Skid Row Denim Academy is currently based in a ground-floor space of New Pershing Apartments, a restored Victorian building on Fifth and Main streets in downtown Los Angeles. It is owned and managed by Skid Row Housing Trust. The nonprofit executives who put together the brand were looking for a project that could earn dollars and do more for Skid Row Housing Trust, said Lee Raagas Janc, a board member.

“How do we make a product that brings a solution?” Raagas Janc asked. The line was planned to make money and develop awareness of the homeless crisis. “This thing is just a start. We’re still creating a path. If we begin to solve this issue in Los Angeles, where the problem is significant, we can influence other cities facing the same challenge.”

Skid Row Denim Academy joins a wave of new businesses that define themselves as philanthropy entrepreneurship. Part of their mission statements is to do business to raise funds for nonprofits. For-profit fashion and lifestyle companies such as Tom’s and Warby Parker, respectively, donate shoes and glasses for every product they sell. Other companies, such as Apolis, a fashion line out of downtown Los Angeles, are benefit corporations. They are for-profits that include a positive impact on society as part of the company’s legally defined goals.

Philanthropic entrepreneurship resonates with a key group of consumers, said Kenn Henman. He cofounded Los Angeles–based IGXO Cosmetics, which donates 10 percent of its sales to nonprofits. IGXO and some of Henman’s other projects link YouTube personalities with philanthropic enterprises. He said that these companies are profitable because they cater to millennials, a demographic every youth-oriented business wants to attract from.

“Millennials are becoming more active politically and socially. It gives them the avenue to purchase something from their favorite [YouTube] star and also to give back a little,” he said of philanthropic entrepreneurship. Henman is a former public-relations executive who served in Cambodia in the Peace Corps in 2014. In the late 1980s, he served as a lieutenant in the U.S. Army.

Robinson, a tattooed father of two boys and who previously worked in nightclub management and music licensing, counts Skid Row Denim Academy as his first design gig. Skingraft’s Cota consulted, and Scott Meisse, partner in Brand Name Studio, a brand and design consultancy based in Los Angeles, also worked on the project.

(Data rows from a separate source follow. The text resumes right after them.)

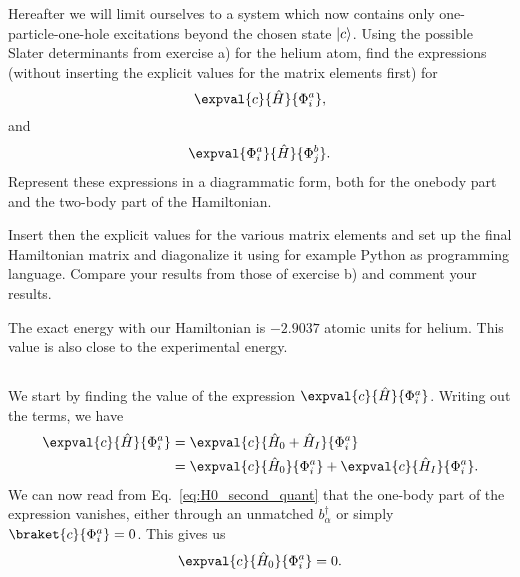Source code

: Hereafter we will limit ourselves to a system which now contains only one-particle-one-hole excitations beyond the chosen state $\lvert c\rangle$.
Using the possible Slater determinants from exercise a) for the helium atom, find the expressions (without inserting the explicit values for the matrix elements first) for %
\begin{equation*}
    \expval{c}{\hat{H}}{\Phi_i^a},
\end{equation*}
and
\begin{equation*}
    \expval{\Phi_i^a}{\hat{H}}{\Phi_j^b}.
\end{equation*}
Represent these expressions in a diagrammatic form, both for the onebody part and the two-body part of the Hamiltonian.

Insert then the explicit values for the various matrix elements and set up the final Hamiltonian matrix and diagonalize it using for example Python as programming language.
Compare your results from those of exercise b) and comment your results. %

The exact energy with our Hamiltonian is $-2.9037$ atomic units for helium.
This value is also close to the experimental energy.

\subsection{}
We start by finding the value of the expression $\expval{c}{\hat{H}}{\Phi_i^a}$.
Writing out the terms, we have
\begin{align*}
    \expval{c}{\hat{H}}{\Phi_i^a} &= \expval{c}{\hat{H}_0 + \hat{H}_I}{\Phi_i^a} \\
    &= \expval{c}{\hat{H}_0}{\Phi_i^a} + \expval{c}{\hat{H}_I}{\Phi_i^a}.
\end{align*}
We can now read from Eq.~\eqref{eq:H0_second_quant} that the one-body part of the expression vanishes, either through an unmatched $b_\alpha^\dagger$ or simply $\braket{c}{\Phi_i^a} = 0$.
This gives us
\begin{equation}\label{eq:1p1h-ground-onebody}
    \expval{c}{\hat{H}_0}{\Phi_i^a} = 0.
\end{equation}

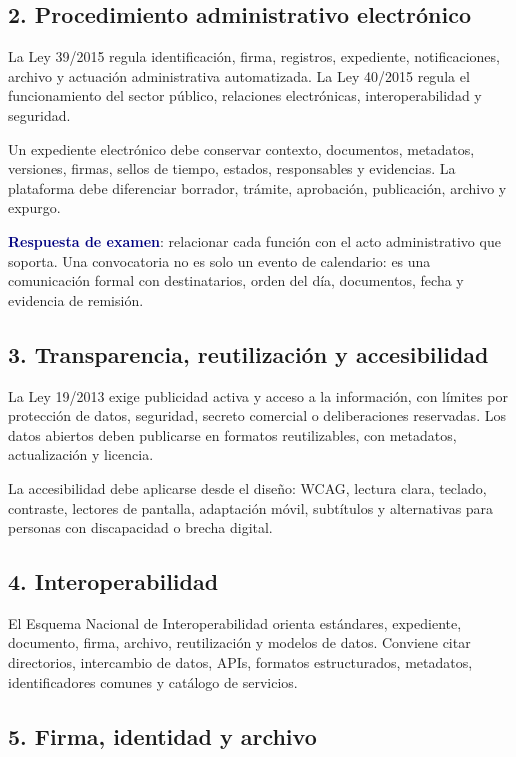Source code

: \documentclass[11pt,a4paper]{article}
\newcommand{\key}[1]{\textbf{\textcolor{navy}{#1}}}
\begin{document}
\subsection{2. Procedimiento administrativo electrónico}

La Ley 39/2015 regula identificación, firma, registros, expediente, notificaciones, archivo y actuación administrativa automatizada. La Ley 40/2015 regula el funcionamiento del sector público, relaciones electrónicas, interoperabilidad y seguridad.

Un expediente electrónico debe conservar contexto, documentos, metadatos, versiones, firmas, sellos de tiempo, estados, responsables y evidencias. La plataforma debe diferenciar borrador, trámite, aprobación, publicación, archivo y expurgo.

\key{Respuesta de examen}: relacionar cada función con el acto administrativo que soporta. Una convocatoria no es solo un evento de calendario: es una comunicación formal con destinatarios, orden del día, documentos, fecha y evidencia de remisión.

\subsection{3. Transparencia, reutilización y accesibilidad}

La Ley 19/2013 exige publicidad activa y acceso a la información, con límites por protección de datos, seguridad, secreto comercial o deliberaciones reservadas. Los datos abiertos deben publicarse en formatos reutilizables, con metadatos, actualización y licencia.

La accesibilidad debe aplicarse desde el diseño: WCAG, lectura clara, teclado, contraste, lectores de pantalla, adaptación móvil, subtítulos y alternativas para personas con discapacidad o brecha digital.

\subsection{4. Interoperabilidad}

El Esquema Nacional de Interoperabilidad orienta estándares, expediente, documento, firma, archivo, reutilización y modelos de datos. Conviene citar directorios, intercambio de datos, APIs, formatos estructurados, metadatos, identificadores comunes y catálogo de servicios.

\subsection{5. Firma, identidad y archivo}
\end{document}
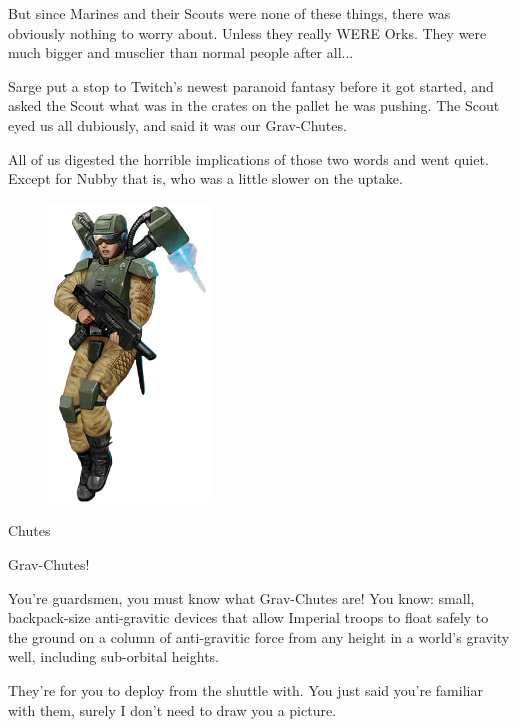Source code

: But since Marines and their Scouts were none of these things, there was obviously nothing to worry about. 
Unless they really WERE Orks. 
They were much bigger and musclier than normal people after all...

Sarge put a stop to Twitch's newest paranoid fantasy before it got started, and asked the Scout what was in the crates on the pallet he was pushing. 
The Scout eyed us all dubiously, and said it was our Grav-Chutes.

All of us digested the horrible implications of those two words and went quiet. 
Except for Nubby that is, who was a little slower on the uptake.
\begin{figure}
	\begin{center}
		\includegraphics[width=\figwidth]{pics/12/24.png}
	\end{center}
\end{figure}


Chutes



Grav-Chutes!



You're guardsmen, you must know what Grav-Chutes are! 
You know: 
small, backpack-size anti-gravitic devices that allow Imperial troops to float safely to the ground on a column of anti-gravitic force from any height in a world's gravity well, including sub-orbital heights.



They're for you to deploy from the shuttle with. 
You just said you're familiar with them, surely I don't need to draw you a picture.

The collection is made with raw selvedge denim. The wide-leg pants have no stitching on the back pockets. Instead of a coin pocket, denim academy’s pants feature a leather pocket for a smartphone. Both pants and jackets bear black leather patches with the logo of Skid Row Denim Academy. The brand is scheduled to introduce T-shirts this year. Robinson said denim was the best fabric to wrap his cause in. “Denim symbolizes people who roll up their sleeves and work. You don’t wash it. It’s distressed. It shows how you interact with the world and your community,” he said.

Robinson took style inspiration from what the denizens of New York’s mid-1970s punk-rock scene were wearing as well as the denim look of rockers David Bowie and Iggy Pop during the period.

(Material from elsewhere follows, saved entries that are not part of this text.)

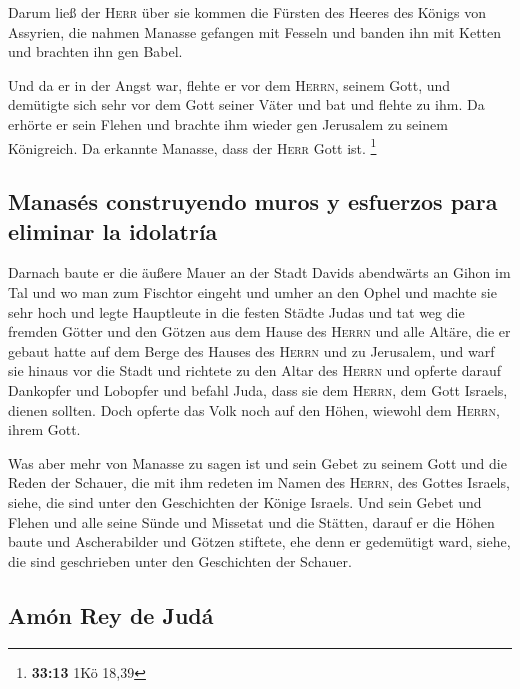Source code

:  Darum ließ der \textsc{Herr} über sie kommen die Fürsten
des Heeres des Königs von Assyrien, die nahmen Manasse gefangen mit
Fesseln und banden ihn mit Ketten und brachten ihn gen Babel.

 Und da er in der Angst war, flehte er vor dem
\textsc{Herrn}, seinem Gott, und demütigte sich sehr vor dem Gott seiner
Väter  und bat und flehte zu ihm. Da erhörte er sein
Flehen und brachte ihm wieder gen Jerusalem zu seinem Königreich. Da
erkannte Manasse, dass der \textsc{Herr} Gott ist. \footnote{\textbf{33:13}
  1Kö 18,39}

\hypertarget{manasuxe9s-construyendo-muros-y-esfuerzos-para-eliminar-la-idolatruxeda}{%
\subsection{Manasés construyendo muros y esfuerzos para eliminar la
idolatría}\label{manasuxe9s-construyendo-muros-y-esfuerzos-para-eliminar-la-idolatruxeda}}

 Darnach baute er die äußere Mauer an der Stadt Davids
abendwärts an Gihon im Tal und wo man zum Fischtor eingeht und umher an
den Ophel und machte sie sehr hoch und legte Hauptleute in die festen
Städte Judas  und tat weg die fremden Götter und den
Götzen aus dem Hause des \textsc{Herrn} und alle Altäre, die er gebaut
hatte auf dem Berge des Hauses des \textsc{Herrn} und zu Jerusalem, und
warf sie hinaus vor die Stadt  und richtete zu den Altar
des \textsc{Herrn} und opferte darauf Dankopfer und Lobopfer und befahl
Juda, dass sie dem \textsc{Herrn}, dem Gott Israels, dienen sollten.
 Doch opferte das Volk noch auf den Höhen, wiewohl dem
\textsc{Herrn}, ihrem Gott.

 Was aber mehr von Manasse zu sagen ist und sein Gebet zu
seinem Gott und die Reden der Schauer, die mit ihm redeten im Namen des
\textsc{Herrn}, des Gottes Israels, siehe, die sind unter den
Geschichten der Könige Israels.  Und sein Gebet und
Flehen und alle seine Sünde und Missetat und die Stätten, darauf er die
Höhen baute und Ascherabilder und Götzen stiftete, ehe denn er
gedemütigt ward, siehe, die sind geschrieben unter den Geschichten der
Schauer.

\hypertarget{amuxf3n-rey-de-juduxe1}{%
\subsection{Amón Rey de Judá}\label{amuxf3n-rey-de-juduxe1}}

Cota of Skingraft also made a limited collection of lambskin leather jackets for Skid Row Denim Academy. The motorcycle jacket for men and women is based on Skingraft’s fitted motorcycle jacket. “This is a fresh take on a classic moto jacket,” Cota said. “It’s been one of our classic looks. But we updated it. We modernized the hardware to make it appeal to a wider audience.”

Robinson thought in the case of Skid Row Denim Academy, consumerism can be activism. “This is a great entry point for people to get involved. You get the jeans, you get turned on to the great work that Skid Row Housing Trust has done for the past 25 years. The most important thing anyone can do is to show up. This is how you show up,” he said.

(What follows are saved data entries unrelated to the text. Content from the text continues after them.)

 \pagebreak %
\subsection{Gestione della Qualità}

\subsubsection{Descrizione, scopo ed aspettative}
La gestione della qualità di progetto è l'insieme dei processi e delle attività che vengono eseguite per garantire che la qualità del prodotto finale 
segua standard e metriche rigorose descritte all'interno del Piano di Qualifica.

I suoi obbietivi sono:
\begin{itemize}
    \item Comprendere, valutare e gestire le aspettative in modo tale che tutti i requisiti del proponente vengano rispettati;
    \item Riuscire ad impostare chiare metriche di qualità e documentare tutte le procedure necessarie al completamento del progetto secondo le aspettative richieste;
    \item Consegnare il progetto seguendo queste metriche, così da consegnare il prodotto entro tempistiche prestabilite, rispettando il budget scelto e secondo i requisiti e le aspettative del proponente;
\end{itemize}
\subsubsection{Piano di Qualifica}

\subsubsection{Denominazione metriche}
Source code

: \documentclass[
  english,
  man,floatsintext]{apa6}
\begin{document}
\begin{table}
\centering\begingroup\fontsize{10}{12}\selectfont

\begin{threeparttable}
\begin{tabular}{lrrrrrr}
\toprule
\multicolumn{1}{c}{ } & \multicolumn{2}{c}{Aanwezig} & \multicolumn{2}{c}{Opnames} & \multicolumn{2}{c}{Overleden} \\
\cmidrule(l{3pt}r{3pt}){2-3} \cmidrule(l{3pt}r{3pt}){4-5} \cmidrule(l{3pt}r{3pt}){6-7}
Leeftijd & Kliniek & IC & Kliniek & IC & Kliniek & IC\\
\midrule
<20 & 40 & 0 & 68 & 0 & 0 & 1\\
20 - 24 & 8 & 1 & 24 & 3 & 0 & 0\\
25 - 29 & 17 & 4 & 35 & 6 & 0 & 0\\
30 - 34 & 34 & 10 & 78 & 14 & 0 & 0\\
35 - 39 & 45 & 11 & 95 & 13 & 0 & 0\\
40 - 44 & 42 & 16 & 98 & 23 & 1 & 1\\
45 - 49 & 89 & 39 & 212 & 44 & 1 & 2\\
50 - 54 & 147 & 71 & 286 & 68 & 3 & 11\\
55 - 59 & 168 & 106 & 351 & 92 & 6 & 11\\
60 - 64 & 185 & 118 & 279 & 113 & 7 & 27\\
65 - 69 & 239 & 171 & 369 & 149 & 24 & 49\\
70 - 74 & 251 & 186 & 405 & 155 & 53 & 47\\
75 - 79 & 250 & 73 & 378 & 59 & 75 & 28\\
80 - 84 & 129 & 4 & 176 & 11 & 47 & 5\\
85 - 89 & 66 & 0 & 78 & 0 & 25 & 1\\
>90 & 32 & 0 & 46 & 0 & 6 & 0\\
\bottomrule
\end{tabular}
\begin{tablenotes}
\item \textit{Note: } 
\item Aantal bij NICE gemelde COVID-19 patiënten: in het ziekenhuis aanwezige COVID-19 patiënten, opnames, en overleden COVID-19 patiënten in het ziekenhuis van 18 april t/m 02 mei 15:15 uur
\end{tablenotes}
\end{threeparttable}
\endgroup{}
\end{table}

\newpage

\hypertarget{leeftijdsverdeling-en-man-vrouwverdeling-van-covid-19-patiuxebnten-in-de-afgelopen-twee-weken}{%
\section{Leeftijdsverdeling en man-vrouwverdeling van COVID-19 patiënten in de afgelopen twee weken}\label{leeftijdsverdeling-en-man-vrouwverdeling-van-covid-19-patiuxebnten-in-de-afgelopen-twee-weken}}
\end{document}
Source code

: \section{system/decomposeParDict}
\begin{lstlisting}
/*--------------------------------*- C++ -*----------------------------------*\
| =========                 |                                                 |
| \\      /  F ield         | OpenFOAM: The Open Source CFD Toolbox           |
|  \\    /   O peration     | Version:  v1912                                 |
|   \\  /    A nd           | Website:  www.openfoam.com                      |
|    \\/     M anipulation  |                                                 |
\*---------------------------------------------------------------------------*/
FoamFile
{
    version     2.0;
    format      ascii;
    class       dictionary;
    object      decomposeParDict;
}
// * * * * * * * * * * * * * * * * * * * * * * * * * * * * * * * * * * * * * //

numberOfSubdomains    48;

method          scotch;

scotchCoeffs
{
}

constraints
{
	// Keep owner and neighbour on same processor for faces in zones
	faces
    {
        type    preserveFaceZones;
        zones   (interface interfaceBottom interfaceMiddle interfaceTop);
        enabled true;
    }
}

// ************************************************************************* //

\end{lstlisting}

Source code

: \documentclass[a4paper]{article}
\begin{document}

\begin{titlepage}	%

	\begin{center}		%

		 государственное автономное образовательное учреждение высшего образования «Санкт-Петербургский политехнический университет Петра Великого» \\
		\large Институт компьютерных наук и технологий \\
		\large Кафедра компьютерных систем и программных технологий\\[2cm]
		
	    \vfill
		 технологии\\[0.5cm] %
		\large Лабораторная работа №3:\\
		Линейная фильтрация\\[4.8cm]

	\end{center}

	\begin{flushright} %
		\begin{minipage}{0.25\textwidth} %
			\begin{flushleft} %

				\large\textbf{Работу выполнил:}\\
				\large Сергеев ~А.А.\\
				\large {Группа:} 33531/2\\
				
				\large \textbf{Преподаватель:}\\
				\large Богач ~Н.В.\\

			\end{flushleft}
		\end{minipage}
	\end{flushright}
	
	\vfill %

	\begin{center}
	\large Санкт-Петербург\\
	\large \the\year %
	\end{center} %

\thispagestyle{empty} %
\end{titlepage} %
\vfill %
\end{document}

Mike Alvidrez, chief executive officer of Skid Row Housing Trust, said that it’s going to take a lot more than denim to solve the homeless crisis.

“Rising housing costs and stagnant wages across the county mean that many of our friends, family members and neighbors are one crisis away from living on the street. We will not end homelessness until this economic crisis is addressed,” he said.